The S&P is pointing to its longest losing streak since the 2008 financial crisis, and other major markets are down across the board. Investors say that the instability in and of itself is hurting markets.

"Certainly the primary issue is how much uncertainty this election creates and in the economic sphere," Nick Colas, chief market strategist at Convergex said. They are not so much worried about who wins or loses, but if it puts any kind of calm or even chill on the economy as people are really focused on the uncertainty the election would there be on the business side or the consumer side. It's too early to tell that."

The phenomenon is clearly exemplified by examining the effect of polls on currency markets, and the US dollar. On October 28, FBI Director James Comey alerted Congress that he was restarting the inquiry into whether Democratic presidential candidate Hillary Clinton mishandled classified material during her tenure as secretary of state.

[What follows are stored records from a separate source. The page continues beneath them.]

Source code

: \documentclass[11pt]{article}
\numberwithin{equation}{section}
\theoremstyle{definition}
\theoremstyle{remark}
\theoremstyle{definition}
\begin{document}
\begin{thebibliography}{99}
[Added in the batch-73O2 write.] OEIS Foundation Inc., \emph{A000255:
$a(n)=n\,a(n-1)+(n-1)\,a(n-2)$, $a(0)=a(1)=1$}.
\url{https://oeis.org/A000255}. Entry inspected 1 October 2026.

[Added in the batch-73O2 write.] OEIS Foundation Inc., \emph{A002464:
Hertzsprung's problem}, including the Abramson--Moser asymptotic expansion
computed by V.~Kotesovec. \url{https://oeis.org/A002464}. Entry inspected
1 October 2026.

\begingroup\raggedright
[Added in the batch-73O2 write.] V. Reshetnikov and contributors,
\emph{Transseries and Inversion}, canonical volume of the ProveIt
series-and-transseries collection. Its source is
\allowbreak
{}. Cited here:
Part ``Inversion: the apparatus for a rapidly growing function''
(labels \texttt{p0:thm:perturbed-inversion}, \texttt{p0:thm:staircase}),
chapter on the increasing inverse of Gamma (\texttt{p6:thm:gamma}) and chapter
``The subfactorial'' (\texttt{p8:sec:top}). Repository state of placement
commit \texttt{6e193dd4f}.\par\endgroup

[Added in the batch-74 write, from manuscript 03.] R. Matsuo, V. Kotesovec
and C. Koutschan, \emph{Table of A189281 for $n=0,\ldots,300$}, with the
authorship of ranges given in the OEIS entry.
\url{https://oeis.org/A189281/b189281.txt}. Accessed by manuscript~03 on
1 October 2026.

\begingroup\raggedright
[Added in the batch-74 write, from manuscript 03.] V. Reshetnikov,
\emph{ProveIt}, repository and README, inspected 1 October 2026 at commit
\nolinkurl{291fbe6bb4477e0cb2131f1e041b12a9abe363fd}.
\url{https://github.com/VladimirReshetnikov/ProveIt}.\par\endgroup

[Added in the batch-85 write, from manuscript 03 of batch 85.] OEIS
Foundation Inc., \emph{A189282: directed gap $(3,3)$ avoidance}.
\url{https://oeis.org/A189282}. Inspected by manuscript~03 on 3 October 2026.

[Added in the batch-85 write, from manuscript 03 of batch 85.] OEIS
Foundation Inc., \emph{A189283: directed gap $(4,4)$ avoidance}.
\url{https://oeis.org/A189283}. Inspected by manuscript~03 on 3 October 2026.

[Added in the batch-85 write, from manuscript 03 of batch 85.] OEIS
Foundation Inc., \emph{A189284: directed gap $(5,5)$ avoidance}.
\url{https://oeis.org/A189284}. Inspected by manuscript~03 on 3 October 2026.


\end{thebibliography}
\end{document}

The move sent shockwaves through the polls, and the race narrowed considerably. In the immediate aftermath, global stocks plummeted, and the US dollar fell sharply against a basket of other currencies. Analysts explain that the political uncertainty weighs down on the financial markets like an anchor, and must now correct for a closer-than expected election.

“Markets are now going to have to recalibrate for a coin toss outcome versus what they thought was a sure thing. That will happen headline by headline and tick by tick until [the election],” Colas said.

The financial system clearly pushes back against uncertainty at the political level. But the markets aren't blind; analysts suggest that stocks have a clear preference for Hillary Clinton - who is perceived as the more steady candidate, over Donald Trump, who is considered more unpredictable, and who has potentially problematic policies vis a vis corporate taxation and free trade. Research by the Brookings Institute suggests that the S&P could drop 12% should Trump win the presidential race.

"When Trump becomes less likely to be president, the US markets rally — and they rally strongly... Markets prefer President Clinton to President Trump and actually by a lot," said Justin Wolfers, Professor of public policy, University of Michigan.

Just days away from the November 8 elections, investors will be watching with bated breath, eager for the sideshow to come to a close, one way or the other.